En réalité, derrière les blocs souvent se révèlent des rapprochements improbables et des fractures rocambolesques.

Younes, s'il incarne le choc des cultures à lui tout seul, incarne aussi ces conflits internes. Son message de départ était intitulé « Il n'y a plus d'islam dans les mosquées », ce qui indique qu'il pense que sa vision est loin d'être consensuelle. Et, de fait, certains de ses interlocuteurs, sur ce forum, eux répondent « Frère Younes si vraiment tu as des principes et des valeurs alors pourquoi ne commence tu pas par les appliquer ? Quitte donc la France et va dans un pays où l'Islam est pratiqué comme tu l'a compris. » (lien), « tu fais comme si la France était un khalifat et qu'il faille changer les choses (forcer la France à s'islamiser). T'es en pays non musulman, accepte le ou bien choisis toi un pays qui te permettra de ne pas vivre selon les lois qui ne te conviennent pas. Peux tu me dire en quoi la démocratie est elle contradictoire avec l'Islam? en quoi ça t'empêche de croire ou pratiquer? » (lien). Ces derniers propos semblent conformes à ce que notre démocratie, basée sur la déclaration des droits de l'homme et du citoyen, peut attendre du demos.

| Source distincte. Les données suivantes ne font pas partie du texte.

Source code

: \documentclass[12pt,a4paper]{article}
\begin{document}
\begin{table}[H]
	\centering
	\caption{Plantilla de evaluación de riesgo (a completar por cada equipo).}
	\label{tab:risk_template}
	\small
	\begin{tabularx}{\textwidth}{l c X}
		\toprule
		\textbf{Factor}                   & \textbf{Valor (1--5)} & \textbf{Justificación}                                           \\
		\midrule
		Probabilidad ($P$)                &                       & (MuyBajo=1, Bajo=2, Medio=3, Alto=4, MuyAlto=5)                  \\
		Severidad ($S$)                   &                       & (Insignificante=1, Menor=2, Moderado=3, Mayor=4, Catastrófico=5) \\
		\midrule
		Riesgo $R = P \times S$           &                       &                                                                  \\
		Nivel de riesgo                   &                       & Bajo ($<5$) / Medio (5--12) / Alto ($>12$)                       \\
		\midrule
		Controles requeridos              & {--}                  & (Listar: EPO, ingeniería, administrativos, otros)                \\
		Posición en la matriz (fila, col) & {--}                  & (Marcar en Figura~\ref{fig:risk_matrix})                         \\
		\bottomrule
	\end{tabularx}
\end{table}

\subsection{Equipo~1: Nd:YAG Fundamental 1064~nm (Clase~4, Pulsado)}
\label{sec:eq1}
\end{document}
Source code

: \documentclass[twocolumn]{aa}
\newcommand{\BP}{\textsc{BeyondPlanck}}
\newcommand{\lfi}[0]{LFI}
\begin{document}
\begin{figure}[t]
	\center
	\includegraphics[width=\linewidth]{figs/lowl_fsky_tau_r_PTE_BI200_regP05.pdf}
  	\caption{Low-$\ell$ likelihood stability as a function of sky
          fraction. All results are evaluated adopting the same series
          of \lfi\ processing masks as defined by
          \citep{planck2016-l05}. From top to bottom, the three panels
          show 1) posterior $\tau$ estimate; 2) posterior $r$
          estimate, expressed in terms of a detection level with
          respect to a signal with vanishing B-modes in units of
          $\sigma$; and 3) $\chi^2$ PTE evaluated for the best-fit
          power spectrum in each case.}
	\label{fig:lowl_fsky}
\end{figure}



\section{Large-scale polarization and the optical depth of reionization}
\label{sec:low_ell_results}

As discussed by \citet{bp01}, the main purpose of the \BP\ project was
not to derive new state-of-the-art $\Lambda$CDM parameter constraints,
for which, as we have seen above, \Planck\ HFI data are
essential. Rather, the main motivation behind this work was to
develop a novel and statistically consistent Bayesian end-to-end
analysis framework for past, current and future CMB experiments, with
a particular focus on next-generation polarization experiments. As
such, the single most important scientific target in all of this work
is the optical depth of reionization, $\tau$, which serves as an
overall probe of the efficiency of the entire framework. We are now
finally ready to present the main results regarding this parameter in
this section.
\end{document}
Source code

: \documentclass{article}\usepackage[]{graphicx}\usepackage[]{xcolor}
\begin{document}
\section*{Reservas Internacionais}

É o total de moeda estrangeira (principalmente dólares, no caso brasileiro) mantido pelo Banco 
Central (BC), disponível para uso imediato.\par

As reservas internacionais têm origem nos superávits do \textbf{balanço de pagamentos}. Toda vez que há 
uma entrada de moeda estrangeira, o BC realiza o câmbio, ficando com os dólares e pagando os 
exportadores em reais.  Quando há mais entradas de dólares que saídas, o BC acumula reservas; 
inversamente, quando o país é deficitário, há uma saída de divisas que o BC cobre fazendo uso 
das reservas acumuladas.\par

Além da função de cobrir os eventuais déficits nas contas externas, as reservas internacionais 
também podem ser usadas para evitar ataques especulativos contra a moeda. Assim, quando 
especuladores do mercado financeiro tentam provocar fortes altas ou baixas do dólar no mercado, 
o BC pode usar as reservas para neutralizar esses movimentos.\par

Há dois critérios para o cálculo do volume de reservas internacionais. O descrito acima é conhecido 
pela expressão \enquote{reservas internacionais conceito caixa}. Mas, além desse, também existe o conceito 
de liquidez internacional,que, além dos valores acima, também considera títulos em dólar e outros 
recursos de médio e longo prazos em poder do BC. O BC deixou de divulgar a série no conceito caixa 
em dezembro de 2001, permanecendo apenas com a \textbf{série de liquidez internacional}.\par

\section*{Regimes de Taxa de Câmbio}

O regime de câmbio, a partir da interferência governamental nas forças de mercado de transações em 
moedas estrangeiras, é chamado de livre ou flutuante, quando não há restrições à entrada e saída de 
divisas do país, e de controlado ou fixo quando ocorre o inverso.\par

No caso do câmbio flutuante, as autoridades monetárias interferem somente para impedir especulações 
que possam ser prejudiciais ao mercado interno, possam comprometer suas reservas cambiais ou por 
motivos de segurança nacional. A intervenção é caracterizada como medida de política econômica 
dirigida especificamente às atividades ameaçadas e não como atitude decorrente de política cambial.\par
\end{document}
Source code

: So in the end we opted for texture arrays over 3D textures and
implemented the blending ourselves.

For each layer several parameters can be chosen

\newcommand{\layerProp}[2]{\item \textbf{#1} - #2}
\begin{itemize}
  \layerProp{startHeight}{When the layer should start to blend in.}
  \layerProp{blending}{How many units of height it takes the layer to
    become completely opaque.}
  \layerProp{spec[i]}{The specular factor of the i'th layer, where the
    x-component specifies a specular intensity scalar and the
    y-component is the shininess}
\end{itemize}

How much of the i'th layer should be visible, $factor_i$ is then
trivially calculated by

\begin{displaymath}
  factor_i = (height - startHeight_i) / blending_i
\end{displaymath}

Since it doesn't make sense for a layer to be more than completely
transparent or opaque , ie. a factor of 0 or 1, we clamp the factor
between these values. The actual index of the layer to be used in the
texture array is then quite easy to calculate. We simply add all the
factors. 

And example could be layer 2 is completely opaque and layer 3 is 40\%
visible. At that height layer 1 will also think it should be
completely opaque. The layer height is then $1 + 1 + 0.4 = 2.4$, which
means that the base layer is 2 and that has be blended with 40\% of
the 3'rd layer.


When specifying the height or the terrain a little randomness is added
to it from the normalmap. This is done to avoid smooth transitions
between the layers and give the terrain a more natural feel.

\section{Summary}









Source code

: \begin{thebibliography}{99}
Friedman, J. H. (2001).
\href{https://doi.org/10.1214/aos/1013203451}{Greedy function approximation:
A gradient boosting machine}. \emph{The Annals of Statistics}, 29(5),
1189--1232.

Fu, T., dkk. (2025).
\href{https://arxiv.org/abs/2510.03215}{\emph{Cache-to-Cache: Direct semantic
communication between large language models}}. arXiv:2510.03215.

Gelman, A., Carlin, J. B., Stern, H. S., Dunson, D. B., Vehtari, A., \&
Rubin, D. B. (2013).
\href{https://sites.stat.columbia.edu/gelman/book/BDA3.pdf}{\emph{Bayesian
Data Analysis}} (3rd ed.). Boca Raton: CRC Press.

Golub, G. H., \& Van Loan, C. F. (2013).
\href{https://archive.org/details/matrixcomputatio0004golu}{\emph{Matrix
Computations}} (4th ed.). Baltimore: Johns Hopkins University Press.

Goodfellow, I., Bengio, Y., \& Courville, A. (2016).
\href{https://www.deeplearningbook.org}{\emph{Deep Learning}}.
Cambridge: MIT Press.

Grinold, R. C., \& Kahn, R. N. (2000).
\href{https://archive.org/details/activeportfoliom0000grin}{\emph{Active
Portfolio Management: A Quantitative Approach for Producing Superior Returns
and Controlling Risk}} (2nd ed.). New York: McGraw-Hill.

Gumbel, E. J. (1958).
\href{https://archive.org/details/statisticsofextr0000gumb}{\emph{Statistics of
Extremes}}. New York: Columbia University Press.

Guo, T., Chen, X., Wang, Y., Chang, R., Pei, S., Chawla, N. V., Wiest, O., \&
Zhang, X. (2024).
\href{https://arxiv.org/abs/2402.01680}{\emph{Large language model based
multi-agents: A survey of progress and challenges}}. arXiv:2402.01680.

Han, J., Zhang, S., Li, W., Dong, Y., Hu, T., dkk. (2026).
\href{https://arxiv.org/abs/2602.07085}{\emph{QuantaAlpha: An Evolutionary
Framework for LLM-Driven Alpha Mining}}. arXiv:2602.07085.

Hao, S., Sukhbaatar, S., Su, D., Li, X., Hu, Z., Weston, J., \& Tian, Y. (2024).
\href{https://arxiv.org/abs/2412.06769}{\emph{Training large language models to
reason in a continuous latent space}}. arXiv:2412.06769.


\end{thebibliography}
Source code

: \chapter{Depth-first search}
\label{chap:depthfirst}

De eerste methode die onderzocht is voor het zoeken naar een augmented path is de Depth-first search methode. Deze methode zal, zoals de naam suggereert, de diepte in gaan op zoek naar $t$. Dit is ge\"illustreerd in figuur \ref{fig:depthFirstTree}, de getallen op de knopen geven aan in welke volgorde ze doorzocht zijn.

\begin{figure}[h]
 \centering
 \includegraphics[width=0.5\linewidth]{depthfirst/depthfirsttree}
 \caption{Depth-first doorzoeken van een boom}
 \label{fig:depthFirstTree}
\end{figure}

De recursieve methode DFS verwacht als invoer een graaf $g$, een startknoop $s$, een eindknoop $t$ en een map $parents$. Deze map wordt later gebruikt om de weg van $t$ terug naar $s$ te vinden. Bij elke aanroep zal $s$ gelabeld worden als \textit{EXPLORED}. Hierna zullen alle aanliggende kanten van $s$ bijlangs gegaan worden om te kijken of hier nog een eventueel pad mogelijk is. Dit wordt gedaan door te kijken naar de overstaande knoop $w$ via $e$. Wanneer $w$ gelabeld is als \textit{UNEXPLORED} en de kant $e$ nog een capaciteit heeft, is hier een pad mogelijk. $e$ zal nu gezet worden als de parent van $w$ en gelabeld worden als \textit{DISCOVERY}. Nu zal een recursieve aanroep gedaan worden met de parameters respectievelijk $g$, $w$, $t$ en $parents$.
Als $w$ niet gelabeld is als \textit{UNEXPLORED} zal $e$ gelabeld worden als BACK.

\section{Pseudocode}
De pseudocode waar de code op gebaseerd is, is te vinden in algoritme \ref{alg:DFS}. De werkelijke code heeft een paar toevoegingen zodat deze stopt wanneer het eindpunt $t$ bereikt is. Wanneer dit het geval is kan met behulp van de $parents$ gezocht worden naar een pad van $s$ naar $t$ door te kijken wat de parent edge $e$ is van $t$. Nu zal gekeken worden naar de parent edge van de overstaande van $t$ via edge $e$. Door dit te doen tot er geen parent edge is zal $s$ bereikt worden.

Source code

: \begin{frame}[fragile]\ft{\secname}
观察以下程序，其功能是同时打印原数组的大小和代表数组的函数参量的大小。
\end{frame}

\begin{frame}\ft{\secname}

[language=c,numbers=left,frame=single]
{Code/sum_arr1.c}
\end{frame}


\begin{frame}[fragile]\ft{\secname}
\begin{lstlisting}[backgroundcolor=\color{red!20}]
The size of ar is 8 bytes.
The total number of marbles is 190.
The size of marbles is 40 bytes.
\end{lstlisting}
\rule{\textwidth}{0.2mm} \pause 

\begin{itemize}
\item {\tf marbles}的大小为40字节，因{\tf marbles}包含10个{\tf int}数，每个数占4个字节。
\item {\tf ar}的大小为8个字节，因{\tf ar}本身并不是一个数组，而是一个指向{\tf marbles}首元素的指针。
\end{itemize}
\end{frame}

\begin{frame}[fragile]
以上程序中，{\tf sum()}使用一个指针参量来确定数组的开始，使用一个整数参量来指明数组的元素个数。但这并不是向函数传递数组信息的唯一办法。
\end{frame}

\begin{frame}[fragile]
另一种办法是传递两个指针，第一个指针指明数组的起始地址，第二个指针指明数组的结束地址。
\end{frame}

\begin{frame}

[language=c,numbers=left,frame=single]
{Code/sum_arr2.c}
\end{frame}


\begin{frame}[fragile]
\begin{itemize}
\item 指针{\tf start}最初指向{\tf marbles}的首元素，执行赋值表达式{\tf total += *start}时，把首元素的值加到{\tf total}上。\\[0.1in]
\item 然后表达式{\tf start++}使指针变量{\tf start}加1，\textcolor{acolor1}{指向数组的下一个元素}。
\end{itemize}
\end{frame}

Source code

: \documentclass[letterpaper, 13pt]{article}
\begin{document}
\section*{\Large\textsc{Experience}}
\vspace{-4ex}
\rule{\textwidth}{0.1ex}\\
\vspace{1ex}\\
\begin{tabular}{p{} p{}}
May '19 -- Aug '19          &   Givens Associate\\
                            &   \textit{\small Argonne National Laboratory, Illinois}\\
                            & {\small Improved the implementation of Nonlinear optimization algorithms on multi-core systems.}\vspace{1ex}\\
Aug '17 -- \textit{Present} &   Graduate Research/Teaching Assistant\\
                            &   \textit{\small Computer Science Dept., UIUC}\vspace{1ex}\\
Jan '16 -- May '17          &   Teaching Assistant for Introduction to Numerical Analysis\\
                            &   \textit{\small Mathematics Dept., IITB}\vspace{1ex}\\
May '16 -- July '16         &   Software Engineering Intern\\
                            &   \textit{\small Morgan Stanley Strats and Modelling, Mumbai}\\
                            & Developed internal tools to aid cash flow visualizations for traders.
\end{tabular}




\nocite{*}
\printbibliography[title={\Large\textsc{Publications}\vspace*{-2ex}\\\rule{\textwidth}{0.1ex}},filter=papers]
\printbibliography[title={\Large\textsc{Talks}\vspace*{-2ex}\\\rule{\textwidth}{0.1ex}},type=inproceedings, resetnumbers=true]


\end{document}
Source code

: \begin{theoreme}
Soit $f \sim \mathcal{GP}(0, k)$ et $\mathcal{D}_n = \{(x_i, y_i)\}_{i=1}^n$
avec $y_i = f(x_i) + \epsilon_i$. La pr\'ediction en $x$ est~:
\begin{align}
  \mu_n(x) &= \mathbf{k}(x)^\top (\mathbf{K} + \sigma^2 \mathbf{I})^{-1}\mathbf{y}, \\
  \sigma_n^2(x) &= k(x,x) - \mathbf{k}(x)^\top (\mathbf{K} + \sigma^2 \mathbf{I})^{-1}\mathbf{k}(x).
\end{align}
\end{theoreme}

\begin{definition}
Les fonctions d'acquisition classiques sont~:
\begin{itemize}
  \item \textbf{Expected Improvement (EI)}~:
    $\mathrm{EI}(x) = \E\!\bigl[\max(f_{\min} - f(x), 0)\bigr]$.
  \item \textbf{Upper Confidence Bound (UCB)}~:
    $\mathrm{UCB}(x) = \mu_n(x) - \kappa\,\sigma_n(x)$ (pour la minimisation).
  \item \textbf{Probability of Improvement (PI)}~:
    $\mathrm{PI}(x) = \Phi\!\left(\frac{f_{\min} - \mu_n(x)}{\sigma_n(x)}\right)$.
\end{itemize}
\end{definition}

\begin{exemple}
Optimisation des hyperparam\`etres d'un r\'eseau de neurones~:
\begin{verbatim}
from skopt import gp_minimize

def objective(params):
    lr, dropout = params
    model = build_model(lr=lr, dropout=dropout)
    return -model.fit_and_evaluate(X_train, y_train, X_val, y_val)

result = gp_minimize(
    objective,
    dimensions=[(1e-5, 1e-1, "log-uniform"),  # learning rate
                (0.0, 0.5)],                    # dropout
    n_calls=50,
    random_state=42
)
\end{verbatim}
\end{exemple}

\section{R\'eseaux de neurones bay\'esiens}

On pourrait poursuivre cette mise en question du thème de choc de culture en pensant aux extrémistes catholiques qui se féliciteraient que l'on rétablisse un délit de blasphème en France (cf. les soutiens aux islamistes dans l'affaire des caricatures venant en particulier de l'extrême-droite). Le christianisme selon une ancienne lecture peut très facilement être associé culturellement à une lecture actuelle de l'islam telle que celle de Younes. Mais, dans le fond, je pense qu'il est malsain de nier ce choc culturel au prétexte qu'il n'explique pas tout. Il n'explique pas tout et c'est certain. Mais il implique un positionnement culturel de notre part. Il n'impose pas de juger une culture supérieure à une autre, mais il impose de statuer sur les fondements de l'accord civique. En ce sens, lorsque des musulmans expriment leur adhésion au pacte républicain, cela dément l'idée que le choc des cultures se fait en superposition stricte des positions théologiques. Mais cela appuie l'idée d'une culture démocratique à laquelle adhèrent ou s'opposent tout un tas de personnes aux motivations diverses.

Et je pense qu'il est temps de se positionner à ce propos. Je ne propose pas de parler d'occident et d'orient ; mais de démocratie et de totalitarisme (fondé sur la religion par exemple). En ce sens ci, l'idée d'un axe du mal n'est pas forcément aussi stupide qu'elle n'y parait a priori.